The Pamir Highway is the second highest altitude international highway in the world, traversing the Pamir Mountains. It once formed one of the major routes of the Silk Road. It's a 1200km long windy road that passes through Afghanistan, Uzbekistan, Tajikistan and Kyrgyzstan, and at one point climbs way up to the 4655m Ak-Baital Pass.
That's where we're headed.

The official Pamir Highway is marked in red. We travelled together from the circled Dushanbe, in the west, to Sary Tash in Kyrgyzstan in the east, but we took the green routes as well. I carried on afterwards to the northeastern end of the highway, at the Uzbek border with Kyrgyzstan.
Our plan was to take some of the back roads along the way, which is what we've been doing for the past two days. So this road is way rougher, way more spectacular, and has way less traffic than the newer route east.

There's a lot of sheep and goat traffic though.


Collecting water

Last night we found a beautiful spot to park by a river, which, I guess, is something we'll be doing a lot of this trip. Beni is swinging chechil, a delicious stringy smoked cheese that's perfect with beer, and seems to last forever out of the fridge.

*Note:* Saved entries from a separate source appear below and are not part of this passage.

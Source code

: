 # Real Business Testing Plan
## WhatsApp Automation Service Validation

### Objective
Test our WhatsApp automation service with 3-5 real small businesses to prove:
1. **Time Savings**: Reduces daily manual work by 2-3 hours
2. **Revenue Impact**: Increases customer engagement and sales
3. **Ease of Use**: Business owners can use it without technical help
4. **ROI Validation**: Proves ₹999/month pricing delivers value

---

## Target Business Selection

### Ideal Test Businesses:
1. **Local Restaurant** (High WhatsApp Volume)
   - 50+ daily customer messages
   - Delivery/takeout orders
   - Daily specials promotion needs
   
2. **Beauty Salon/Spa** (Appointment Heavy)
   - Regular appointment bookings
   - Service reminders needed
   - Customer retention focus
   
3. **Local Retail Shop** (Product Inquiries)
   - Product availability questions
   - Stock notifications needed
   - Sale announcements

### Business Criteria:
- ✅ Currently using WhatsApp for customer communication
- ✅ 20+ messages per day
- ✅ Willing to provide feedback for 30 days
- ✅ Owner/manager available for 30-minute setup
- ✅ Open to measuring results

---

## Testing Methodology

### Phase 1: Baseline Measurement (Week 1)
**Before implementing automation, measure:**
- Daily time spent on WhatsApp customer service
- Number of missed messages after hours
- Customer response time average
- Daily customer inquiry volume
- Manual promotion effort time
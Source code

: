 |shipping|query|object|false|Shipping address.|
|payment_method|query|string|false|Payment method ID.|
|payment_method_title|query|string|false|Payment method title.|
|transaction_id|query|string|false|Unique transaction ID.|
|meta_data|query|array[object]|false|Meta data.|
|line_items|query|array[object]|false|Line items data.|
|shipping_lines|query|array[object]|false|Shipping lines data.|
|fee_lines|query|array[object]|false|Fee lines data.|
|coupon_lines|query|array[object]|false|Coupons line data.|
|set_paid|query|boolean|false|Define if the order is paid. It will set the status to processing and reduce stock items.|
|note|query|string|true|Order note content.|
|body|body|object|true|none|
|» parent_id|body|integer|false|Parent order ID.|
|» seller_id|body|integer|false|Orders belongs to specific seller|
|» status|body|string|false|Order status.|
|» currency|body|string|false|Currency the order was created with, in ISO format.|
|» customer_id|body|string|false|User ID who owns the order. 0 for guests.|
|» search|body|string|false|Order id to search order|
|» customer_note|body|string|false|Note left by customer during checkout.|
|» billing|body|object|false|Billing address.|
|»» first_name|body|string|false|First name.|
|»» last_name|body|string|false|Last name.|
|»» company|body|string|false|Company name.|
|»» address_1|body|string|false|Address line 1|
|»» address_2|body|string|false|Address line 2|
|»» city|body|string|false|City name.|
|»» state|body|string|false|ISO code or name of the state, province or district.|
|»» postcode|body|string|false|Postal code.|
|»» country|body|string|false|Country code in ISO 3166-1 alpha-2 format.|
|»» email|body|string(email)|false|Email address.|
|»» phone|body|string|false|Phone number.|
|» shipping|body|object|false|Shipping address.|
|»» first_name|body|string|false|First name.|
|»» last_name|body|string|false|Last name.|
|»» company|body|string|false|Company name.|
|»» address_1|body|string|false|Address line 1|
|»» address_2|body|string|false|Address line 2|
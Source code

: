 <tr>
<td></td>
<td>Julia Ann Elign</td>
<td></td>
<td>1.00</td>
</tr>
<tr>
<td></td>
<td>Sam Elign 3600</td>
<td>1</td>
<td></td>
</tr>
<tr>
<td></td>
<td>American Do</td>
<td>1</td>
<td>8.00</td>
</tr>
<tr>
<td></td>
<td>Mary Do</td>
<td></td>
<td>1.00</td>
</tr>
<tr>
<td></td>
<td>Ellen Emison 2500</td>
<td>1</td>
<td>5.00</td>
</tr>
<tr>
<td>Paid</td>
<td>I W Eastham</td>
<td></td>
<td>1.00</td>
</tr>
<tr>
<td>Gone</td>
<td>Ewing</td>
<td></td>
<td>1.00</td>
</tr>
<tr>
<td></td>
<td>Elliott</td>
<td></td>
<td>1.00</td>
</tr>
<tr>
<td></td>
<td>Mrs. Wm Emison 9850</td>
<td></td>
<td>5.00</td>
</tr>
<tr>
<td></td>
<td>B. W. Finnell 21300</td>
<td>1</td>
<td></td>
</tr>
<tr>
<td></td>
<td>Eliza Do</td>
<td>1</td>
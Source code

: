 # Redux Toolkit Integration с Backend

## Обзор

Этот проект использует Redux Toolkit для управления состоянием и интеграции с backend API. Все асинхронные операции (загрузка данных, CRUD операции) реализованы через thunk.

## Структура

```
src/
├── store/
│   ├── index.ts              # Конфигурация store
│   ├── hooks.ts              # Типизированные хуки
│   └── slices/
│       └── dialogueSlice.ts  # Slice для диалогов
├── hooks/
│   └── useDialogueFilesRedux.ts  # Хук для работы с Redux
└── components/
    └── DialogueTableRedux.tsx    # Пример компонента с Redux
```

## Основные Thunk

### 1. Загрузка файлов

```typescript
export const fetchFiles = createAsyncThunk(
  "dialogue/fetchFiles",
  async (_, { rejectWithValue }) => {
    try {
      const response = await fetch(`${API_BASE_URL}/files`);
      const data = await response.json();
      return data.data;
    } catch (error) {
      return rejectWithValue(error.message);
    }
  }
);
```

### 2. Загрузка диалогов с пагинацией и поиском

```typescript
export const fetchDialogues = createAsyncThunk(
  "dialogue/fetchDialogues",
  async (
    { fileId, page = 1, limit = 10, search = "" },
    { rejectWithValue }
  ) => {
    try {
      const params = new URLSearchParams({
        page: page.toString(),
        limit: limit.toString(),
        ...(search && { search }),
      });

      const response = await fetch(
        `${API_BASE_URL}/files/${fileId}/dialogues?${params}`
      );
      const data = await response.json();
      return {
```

It's my favourite savoury snack right now.

Pillow and blanket delivery

The view from my tent this morning

There was a precarious flying fox stretching across the steep valley. No thanks.

Shots from the road. Pretty spectacular.


This whole area has a heavy military presence. We needed special permits to come here, as much of the route falls within the GBAO, the Gorno-Badakshan Autonomous Oblast, which borders Kyrgyzstan. Tajikistan and Kyrgyzstan aren't on good terms right now.
In fact the borders between the two countries are closed to local citizens. Only foreigners can pass through, if they have permits. There were loads of checkpoints on the way through, but the military guys were pretty friendly, and never searched the van or hassled us in any way.

We passed through Farking. It was quite messy.




The beautiful but precarious road

Beni with a friendly donkey




So Much More To Come
We've just begun our amazing Pamir journey.
Lisa and Beni have two weeks to get to the Chinese border, because they need to be there on a specific date to meet their Chinese guide. If you want to drive your own vehicle through China, which they do, a government-sanctioned guide is a compulsory requirement.
So we've got nearly two whole weeks to get to Sary Tash, a small town which lies just over the Kyrgyzstan border. From there Lisa and Beni will turn right to go to the Chinese border, and I'll head further northwest to Osh, in Kyrgyzstan, and then return to my lonely bike in Tashkent, Uzbekistan.
The distances we need to cover aren't huge, but the road is so bad and there's so much to see that two weeks here will definitely be filled to the brim.
The next part of our journey will take us right to the northern border of Afghanistan, which we then plan to follow for hundreds of kilometres, through the Wakhan Valley.
And if we're lucky, we'll get to meet some Afghanis from the border region.